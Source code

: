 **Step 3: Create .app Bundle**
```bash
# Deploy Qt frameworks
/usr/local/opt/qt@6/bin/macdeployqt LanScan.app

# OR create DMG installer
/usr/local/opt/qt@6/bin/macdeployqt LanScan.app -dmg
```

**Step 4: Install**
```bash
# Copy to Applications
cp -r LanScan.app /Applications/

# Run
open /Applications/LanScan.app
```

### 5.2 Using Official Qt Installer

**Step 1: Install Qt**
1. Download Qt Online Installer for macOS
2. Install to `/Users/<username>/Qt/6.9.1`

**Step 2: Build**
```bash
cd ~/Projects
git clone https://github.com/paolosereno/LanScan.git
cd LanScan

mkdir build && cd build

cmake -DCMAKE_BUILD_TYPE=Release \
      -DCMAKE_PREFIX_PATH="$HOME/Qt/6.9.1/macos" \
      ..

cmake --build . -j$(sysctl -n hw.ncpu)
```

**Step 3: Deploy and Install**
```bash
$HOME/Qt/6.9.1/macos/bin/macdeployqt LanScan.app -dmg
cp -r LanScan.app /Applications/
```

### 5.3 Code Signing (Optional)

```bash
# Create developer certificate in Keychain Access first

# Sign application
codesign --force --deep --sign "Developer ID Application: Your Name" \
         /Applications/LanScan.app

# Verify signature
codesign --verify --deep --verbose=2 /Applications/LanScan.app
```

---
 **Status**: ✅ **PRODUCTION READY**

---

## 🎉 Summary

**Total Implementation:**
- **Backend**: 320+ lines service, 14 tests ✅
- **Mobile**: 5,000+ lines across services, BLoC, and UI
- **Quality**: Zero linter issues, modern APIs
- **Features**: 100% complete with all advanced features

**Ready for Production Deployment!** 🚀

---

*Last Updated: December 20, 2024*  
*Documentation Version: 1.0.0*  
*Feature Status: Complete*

***

• **TASK TO CARRY OUT**: An exact copy of the listing above is all the answer should hold.

• **FINAL ANSWER**:
Source code

: **Step 3: Create .app Bundle**
```bash
# Deploy Qt frameworks
/usr/local/opt/qt@6/bin/macdeployqt LanScan.app

# OR create DMG installer
/usr/local/opt/qt@6/bin/macdeployqt LanScan.app -dmg
```

**Step 4: Install**
```bash
# Copy to Applications
cp -r LanScan.app /Applications/

# Run
open /Applications/LanScan.app
```

### 5.2 Using Official Qt Installer

**Step 1: Install Qt**
1. Download Qt Online Installer for macOS
2. Install to `/Users/<username>/Qt/6.9.1`

**Step 2: Build**
```bash
cd ~/Projects
git clone https://github.com/paolosereno/LanScan.git
cd LanScan

mkdir build && cd build

cmake -DCMAKE_BUILD_TYPE=Release \
      -DCMAKE_PREFIX_PATH="$HOME/Qt/6.9.1/macos" \
      ..

cmake --build . -j$(sysctl -n hw.ncpu)
```

**Step 3: Deploy and Install**
```bash
$HOME/Qt/6.9.1/macos/bin/macdeployqt LanScan.app -dmg
cp -r LanScan.app /Applications/
```

### 5.3 Code Signing (Optional)

```bash
# Create developer certificate in Keychain Access first

# Sign application
codesign --force --deep --sign "Developer ID Application: Your Name" \
         /Applications/LanScan.app

# Verify signature
codesign --verify --deep --verbose=2 /Applications/LanScan.app
```

---
 **Status**: ✅ **PRODUCTION READY**

---

## 🎉 Summary

**Total Implementation:**
- **Backend**: 320+ lines service, 14 tests ✅
- **Mobile**: 5,000+ lines across services, BLoC, and UI
- **Quality**: Zero linter issues, modern APIs
- **Features**: 100% complete with all advanced features

**Ready for Production Deployment!** 🚀

---

*Last Updated: December 20, 2024*  
*Documentation Version: 1.0.0*  
*Feature Status: Complete*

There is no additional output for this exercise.